60 Corn seeds are selected and soaked in warm water with the water temperature of 35 ℃ for 4 hours, two layers of sterilized filter paper are paved on 4 large flat plates, water is added for soaking, the corn seeds are divided into 4 parts, and every 15 corn seeds are evenly paved in the flat plates. Placing the plant into a plant tissue culture chamber for culture.

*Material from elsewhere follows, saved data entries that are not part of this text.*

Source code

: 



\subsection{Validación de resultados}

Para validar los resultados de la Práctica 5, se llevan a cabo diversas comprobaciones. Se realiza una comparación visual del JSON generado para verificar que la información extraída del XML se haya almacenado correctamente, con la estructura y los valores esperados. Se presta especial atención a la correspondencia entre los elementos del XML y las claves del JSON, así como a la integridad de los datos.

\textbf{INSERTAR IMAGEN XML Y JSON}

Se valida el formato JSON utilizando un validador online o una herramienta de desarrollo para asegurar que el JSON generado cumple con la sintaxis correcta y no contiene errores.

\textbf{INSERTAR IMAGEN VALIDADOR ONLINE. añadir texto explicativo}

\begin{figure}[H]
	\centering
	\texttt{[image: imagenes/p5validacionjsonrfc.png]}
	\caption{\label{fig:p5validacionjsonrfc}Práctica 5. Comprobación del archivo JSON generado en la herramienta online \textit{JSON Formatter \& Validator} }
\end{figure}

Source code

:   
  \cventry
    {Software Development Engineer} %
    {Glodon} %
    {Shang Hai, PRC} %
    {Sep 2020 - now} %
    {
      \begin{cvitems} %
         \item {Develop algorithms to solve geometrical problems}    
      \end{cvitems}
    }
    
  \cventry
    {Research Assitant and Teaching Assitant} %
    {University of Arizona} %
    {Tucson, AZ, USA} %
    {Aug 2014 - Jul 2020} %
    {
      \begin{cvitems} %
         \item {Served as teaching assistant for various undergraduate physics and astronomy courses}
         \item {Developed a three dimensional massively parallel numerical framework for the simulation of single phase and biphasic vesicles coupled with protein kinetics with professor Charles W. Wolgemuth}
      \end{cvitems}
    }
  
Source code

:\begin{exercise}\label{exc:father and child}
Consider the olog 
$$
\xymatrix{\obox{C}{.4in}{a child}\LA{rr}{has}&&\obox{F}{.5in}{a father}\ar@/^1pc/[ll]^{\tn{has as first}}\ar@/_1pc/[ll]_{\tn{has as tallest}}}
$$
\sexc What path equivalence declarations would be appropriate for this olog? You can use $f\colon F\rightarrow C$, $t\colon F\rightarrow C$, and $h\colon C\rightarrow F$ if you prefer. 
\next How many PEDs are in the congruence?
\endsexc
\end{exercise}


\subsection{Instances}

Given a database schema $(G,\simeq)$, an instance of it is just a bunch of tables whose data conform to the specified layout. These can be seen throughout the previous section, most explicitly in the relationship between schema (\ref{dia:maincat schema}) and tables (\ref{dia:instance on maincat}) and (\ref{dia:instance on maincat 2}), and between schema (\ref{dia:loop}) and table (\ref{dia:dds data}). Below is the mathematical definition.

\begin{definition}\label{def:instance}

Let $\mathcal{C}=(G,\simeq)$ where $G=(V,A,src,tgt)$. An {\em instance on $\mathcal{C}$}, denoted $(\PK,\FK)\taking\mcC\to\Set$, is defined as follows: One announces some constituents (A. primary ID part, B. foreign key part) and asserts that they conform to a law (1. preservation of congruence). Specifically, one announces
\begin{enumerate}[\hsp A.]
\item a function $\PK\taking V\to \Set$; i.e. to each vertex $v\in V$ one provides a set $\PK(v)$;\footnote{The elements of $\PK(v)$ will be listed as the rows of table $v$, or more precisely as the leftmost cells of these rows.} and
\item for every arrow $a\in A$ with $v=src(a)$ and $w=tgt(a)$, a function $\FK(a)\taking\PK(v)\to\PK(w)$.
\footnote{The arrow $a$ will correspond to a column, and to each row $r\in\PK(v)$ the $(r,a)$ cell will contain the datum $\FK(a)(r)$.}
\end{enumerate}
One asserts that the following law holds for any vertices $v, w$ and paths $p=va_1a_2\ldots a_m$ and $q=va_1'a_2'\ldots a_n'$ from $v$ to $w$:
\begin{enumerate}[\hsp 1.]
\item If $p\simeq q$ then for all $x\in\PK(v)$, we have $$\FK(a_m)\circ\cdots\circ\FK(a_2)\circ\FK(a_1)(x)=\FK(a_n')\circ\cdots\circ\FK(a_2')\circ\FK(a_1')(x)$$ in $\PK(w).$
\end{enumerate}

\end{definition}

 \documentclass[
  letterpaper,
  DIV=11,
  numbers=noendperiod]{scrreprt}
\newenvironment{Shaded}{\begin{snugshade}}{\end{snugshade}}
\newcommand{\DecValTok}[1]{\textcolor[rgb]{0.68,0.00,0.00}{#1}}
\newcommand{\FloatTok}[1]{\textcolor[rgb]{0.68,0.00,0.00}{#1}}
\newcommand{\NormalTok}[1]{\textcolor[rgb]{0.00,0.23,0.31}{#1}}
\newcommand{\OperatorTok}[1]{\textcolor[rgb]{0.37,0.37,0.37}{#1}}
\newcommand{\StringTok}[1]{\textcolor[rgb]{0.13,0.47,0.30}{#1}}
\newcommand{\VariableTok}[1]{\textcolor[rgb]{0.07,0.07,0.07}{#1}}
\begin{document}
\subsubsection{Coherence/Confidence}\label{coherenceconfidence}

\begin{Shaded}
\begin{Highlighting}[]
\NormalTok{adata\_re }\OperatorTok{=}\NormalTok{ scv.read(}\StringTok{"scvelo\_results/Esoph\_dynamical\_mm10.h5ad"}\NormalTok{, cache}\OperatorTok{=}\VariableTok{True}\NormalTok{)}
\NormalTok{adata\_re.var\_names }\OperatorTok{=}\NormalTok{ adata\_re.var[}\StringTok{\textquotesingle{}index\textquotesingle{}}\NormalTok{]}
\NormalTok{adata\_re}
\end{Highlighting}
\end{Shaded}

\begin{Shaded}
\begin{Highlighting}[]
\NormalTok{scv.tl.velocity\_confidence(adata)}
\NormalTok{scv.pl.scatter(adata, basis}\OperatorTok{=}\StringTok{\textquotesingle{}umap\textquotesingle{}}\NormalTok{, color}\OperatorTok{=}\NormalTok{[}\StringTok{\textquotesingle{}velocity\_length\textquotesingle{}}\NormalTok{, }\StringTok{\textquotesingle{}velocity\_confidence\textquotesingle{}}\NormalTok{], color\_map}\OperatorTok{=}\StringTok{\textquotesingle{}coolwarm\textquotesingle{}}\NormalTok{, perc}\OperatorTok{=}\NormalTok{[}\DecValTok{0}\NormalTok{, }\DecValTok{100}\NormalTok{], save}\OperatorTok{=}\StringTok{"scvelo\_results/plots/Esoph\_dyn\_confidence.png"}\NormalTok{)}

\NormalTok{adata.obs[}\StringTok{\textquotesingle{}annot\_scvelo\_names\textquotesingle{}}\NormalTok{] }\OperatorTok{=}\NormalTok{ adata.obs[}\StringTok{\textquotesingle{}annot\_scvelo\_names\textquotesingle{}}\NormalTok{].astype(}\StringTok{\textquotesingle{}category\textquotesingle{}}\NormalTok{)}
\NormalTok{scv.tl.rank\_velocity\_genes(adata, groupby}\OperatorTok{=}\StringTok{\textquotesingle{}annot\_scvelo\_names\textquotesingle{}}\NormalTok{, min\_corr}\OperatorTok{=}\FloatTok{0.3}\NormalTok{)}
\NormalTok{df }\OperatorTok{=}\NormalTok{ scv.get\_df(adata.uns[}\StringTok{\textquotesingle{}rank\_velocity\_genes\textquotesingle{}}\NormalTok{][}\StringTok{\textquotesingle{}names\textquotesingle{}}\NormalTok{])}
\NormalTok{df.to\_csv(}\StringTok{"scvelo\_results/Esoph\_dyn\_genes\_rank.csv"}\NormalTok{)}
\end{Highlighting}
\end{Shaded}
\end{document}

2. Determination of biological control effect of antagonistic strain on corn ear rot

In order to further verify the resistance function of Paenibacillus piri SAAS-3-B4 to corn ear rot, corn leaf in vitro verification experiments are carried out, the experiments are divided into 4 groups, and the leaves are inoculated with pathogenic bacteria Fusarium verticillium (B17-1) by a needle-punching inoculation method. The treatment method of the experimental group is shown in table 4:

TABLE 4 in vitro blade test treatments

The experimental treatments were divided into 4 groups according to the above table, and leaf spot sizes were measured after 5d of indoor culture to observe the disease conditions of maize leaves. Wherein the experimental group 3 (the pinhole inoculation pathogenic bacteria B17-1, spraying 3-B4 suspension after 12 hours) is a treatment group; experimental group 4 (spraying 3-B4 suspension, pinhole inoculation of pathogenic bacteria B17-1 after 12 h) was a prophylactic group. The plaque area size of each experimental group was measured and statistically analyzed using ImageJ software, and the experimental results are shown in fig. 4.

As shown in fig. 5, the control treatment of the single inoculated pathogen in the experimental group 2 had an average plaque area of 0.8cm ², the treatment group had an average plaque area of 0.29cm ², and the prevention group had an average plaque area of 0.40cm ², both of which had an average plaque area smaller than that in the experimental group 2.

As shown in the experimental results of the potted plant in FIG. 6, the group A is a control group without SAAS-3-B4 sprayed thereon, the disease spots are in an extended and enlarged shape, the leaves are curled and rotten, the group B is an experimental group, the disease spots have obvious limits, and the area of the disease spots is far smaller than that of the control group, which indicates that the paenibacillus piri SAAS-3-B4 has obvious inhibition effect in the treatment and prevention of the spike rot.

The above description is only of the preferred embodiments of the present invention and is not intended to limit the present invention, but various modifications and variations can be made to the present invention by those skilled in the art. Any modification, equivalent replacement, improvement, etc. made within the spirit and principle of the present invention should be included in the protection scope of the present invention.

Claims

1. The paenibacillus piri is characterized in that the paenibacillus piri (Paenibacillus peoriae) is paenibacillus piri SAAS-3-B4, and is preserved in China Center for Type Culture Collection (CCTCC) with the preservation number of M20221703.

2. Use of paenibacillus piri according to claim 1 for the treatment and prevention of ear rot of corn caused by fusarium verticillium.

3. A microbial agent for preventing and treating corn ear rot, which is characterized by comprising the paenibacillus pierce according to claim 1;

the live bacteria content of Paenibacillus piri in the microbial inoculum is 10 ¹⁰～10¹¹ CFU/Kg.

4. A method for controlling corn ear rot caused by fusarium verticillium, characterized in that the bacterial liquid of paenibacillus piri according to claim 1 or the bacterial agent according to claim 3 is applied to diseased parts of plants.